BEGIN

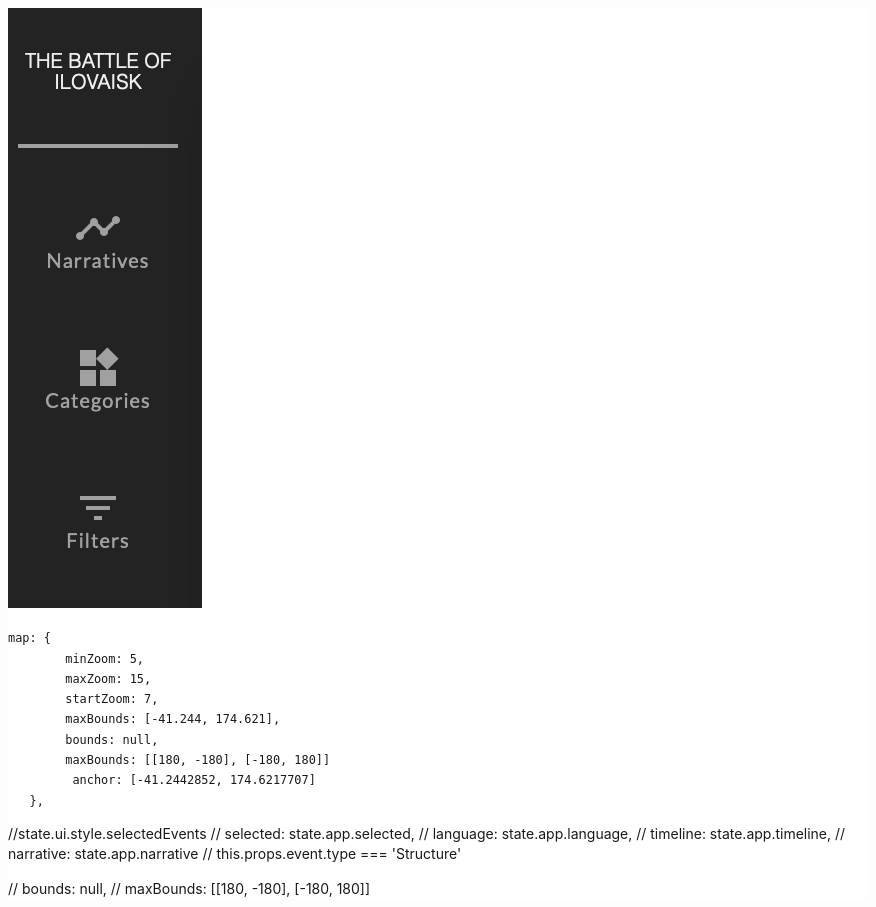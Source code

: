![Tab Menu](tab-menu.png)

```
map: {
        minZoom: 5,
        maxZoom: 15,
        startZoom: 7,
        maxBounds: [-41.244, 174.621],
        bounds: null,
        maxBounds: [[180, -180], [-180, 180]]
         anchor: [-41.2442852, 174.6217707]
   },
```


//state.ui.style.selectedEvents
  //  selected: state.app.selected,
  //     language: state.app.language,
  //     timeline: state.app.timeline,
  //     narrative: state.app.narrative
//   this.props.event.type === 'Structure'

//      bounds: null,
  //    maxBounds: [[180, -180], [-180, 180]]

END
BEGIN

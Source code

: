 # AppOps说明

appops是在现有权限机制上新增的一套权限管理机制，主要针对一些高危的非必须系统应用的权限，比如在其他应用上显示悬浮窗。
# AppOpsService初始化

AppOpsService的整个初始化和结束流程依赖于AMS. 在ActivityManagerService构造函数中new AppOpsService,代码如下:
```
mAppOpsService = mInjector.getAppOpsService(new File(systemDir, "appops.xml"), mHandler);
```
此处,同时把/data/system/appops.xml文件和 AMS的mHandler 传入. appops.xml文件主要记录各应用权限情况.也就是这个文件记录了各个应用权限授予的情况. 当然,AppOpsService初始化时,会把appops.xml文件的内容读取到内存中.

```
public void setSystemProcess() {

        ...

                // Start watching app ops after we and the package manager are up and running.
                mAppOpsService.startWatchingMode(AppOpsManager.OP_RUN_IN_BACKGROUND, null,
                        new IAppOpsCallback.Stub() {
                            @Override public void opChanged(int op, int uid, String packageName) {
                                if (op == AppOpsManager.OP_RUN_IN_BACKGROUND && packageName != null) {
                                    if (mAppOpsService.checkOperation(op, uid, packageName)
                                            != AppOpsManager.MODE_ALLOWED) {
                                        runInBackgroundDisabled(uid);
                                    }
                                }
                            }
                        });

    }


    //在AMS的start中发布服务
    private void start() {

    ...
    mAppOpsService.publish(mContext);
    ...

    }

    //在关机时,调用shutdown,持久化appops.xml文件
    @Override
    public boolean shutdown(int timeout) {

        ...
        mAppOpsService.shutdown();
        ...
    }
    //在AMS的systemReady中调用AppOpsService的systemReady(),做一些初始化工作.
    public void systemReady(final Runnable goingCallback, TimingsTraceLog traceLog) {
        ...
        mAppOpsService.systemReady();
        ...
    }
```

END

(What is needed): Nothing but lines that contain "maxBounds" should appear in the answer. Copy each from the records.

(Solution):
        maxBounds: [-41.244, 174.621],
        maxBounds: [[180, -180], [-180, 180]]
  //    maxBounds: [[180, -180], [-180, 180]]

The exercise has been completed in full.